[Records contained in a dataset]
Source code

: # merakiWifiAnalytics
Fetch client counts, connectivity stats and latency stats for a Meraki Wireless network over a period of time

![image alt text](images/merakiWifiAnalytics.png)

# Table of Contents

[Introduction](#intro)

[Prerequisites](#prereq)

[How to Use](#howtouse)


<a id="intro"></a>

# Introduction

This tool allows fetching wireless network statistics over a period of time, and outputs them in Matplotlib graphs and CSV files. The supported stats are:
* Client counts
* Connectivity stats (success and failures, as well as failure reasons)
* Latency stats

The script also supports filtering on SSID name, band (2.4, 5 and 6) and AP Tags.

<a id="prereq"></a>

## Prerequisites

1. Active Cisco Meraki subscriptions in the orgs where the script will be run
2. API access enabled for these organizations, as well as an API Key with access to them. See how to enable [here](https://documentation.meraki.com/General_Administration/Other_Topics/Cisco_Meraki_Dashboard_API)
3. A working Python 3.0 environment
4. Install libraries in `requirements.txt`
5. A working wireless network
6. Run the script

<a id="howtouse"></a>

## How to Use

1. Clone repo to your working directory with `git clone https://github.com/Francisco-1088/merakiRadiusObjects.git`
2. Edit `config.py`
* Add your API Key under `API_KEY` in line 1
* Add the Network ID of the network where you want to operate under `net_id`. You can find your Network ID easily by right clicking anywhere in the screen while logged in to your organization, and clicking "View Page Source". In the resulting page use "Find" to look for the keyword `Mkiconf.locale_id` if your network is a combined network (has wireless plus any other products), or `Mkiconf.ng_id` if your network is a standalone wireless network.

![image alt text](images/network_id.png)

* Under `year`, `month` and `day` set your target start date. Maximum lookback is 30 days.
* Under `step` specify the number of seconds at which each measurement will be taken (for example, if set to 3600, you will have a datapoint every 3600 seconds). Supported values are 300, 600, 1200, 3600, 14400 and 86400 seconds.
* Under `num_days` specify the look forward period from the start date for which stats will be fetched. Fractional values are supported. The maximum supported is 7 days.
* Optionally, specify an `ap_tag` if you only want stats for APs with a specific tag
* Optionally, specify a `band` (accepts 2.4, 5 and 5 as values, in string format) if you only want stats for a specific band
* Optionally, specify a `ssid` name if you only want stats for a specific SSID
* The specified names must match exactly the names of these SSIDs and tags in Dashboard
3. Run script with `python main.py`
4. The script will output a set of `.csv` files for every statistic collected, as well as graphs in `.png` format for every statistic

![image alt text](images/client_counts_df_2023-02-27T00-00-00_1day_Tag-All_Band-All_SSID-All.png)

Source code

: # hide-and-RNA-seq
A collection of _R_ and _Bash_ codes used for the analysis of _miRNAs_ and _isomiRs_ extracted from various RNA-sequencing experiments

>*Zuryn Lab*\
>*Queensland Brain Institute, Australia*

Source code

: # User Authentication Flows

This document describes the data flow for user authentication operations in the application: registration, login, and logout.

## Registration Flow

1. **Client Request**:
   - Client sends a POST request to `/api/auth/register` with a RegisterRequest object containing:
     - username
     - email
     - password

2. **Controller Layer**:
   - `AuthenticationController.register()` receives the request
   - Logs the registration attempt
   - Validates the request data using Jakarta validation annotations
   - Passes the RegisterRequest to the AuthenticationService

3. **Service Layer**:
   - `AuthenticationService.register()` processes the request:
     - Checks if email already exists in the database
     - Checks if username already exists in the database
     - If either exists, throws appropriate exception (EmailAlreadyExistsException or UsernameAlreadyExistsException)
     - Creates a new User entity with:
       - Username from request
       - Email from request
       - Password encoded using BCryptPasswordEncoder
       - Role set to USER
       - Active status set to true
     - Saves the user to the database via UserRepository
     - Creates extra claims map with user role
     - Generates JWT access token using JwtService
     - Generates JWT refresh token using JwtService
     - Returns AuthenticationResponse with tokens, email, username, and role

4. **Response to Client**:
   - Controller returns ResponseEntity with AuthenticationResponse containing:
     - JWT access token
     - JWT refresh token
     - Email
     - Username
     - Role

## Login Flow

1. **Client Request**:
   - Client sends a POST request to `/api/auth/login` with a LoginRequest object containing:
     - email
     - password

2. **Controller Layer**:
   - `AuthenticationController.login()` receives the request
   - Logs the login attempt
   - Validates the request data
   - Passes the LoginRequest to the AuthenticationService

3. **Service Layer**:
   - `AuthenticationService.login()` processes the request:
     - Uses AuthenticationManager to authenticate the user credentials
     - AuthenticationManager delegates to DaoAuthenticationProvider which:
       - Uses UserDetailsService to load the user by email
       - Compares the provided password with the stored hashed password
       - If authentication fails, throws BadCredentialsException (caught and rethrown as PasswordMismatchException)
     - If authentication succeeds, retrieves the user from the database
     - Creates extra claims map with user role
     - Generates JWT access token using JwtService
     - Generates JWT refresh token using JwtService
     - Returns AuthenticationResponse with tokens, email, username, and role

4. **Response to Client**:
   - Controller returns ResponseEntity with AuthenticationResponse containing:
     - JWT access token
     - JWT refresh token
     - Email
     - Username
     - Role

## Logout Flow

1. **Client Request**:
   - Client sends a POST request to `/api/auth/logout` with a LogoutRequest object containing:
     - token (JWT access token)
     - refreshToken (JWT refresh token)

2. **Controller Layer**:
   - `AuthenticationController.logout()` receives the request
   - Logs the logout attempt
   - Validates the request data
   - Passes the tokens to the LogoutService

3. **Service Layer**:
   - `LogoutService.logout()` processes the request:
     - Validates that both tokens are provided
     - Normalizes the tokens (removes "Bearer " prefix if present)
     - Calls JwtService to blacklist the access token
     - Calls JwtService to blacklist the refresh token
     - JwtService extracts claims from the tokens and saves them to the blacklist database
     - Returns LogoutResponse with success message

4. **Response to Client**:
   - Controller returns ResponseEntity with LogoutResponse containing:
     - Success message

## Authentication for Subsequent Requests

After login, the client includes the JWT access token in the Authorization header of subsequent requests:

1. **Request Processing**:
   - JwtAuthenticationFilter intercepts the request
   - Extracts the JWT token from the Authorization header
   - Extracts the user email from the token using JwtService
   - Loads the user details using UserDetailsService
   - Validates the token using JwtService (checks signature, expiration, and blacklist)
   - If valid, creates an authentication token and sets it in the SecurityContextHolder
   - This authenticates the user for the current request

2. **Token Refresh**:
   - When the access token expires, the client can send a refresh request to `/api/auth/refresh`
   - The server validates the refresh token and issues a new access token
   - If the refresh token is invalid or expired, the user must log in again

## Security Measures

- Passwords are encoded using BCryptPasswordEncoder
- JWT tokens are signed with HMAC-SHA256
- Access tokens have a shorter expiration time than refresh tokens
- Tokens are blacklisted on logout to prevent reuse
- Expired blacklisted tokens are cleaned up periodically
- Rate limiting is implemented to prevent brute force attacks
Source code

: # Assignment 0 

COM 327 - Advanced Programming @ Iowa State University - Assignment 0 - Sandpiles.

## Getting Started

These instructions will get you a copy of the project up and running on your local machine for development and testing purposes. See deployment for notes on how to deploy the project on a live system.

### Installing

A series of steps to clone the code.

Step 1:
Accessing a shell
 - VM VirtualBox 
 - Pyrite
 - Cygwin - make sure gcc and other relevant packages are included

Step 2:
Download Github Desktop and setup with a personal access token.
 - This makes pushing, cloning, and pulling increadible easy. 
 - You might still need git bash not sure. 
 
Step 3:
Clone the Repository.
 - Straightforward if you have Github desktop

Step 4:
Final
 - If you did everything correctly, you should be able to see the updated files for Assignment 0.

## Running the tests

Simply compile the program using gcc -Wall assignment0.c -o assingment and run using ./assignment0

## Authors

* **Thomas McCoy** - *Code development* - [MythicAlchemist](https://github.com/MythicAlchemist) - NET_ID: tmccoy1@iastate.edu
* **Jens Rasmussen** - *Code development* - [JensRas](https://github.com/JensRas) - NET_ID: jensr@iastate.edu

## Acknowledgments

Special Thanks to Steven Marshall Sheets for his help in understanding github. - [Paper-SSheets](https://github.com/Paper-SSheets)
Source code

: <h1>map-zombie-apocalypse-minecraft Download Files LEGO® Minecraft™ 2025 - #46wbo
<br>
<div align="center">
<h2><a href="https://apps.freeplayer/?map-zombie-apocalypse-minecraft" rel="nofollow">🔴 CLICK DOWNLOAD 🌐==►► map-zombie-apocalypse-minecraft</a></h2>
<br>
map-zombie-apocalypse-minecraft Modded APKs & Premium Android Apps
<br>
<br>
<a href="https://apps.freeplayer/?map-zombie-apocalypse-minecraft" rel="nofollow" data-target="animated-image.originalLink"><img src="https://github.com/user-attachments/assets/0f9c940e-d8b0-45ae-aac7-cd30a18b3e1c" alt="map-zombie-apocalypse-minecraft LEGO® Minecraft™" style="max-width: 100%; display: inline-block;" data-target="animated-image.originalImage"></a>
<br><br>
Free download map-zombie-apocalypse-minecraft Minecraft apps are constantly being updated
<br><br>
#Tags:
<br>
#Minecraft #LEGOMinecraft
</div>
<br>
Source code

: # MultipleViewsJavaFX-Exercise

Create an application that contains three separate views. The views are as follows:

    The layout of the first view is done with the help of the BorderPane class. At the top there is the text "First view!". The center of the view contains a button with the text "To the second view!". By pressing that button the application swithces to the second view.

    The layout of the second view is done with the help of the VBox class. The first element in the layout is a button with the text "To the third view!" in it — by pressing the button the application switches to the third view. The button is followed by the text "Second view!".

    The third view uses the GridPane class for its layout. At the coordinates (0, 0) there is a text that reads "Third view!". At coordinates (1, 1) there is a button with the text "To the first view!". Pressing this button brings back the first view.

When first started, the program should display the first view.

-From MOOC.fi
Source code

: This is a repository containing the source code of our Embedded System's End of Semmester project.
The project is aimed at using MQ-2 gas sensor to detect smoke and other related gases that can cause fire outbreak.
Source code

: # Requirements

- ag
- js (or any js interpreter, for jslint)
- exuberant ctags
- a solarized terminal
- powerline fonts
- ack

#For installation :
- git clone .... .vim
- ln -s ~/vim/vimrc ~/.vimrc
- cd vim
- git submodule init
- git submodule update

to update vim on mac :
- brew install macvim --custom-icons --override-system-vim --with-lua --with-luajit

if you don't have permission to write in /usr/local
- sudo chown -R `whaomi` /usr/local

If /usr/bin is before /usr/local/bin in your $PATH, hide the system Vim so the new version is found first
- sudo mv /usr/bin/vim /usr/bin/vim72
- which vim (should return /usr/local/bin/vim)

INSTRUCTIONS FOR THE TASK
Each line of the data that includes "contains" should be copied.

ANSWER TO THIS EXERCISE
Create an application that contains three separate views. The views are as follows:
    The layout of the first view is done with the help of the BorderPane class. At the top there is the text "First view!". The center of the view contains a button with the text "To the second view!". By pressing that button the application swithces to the second view.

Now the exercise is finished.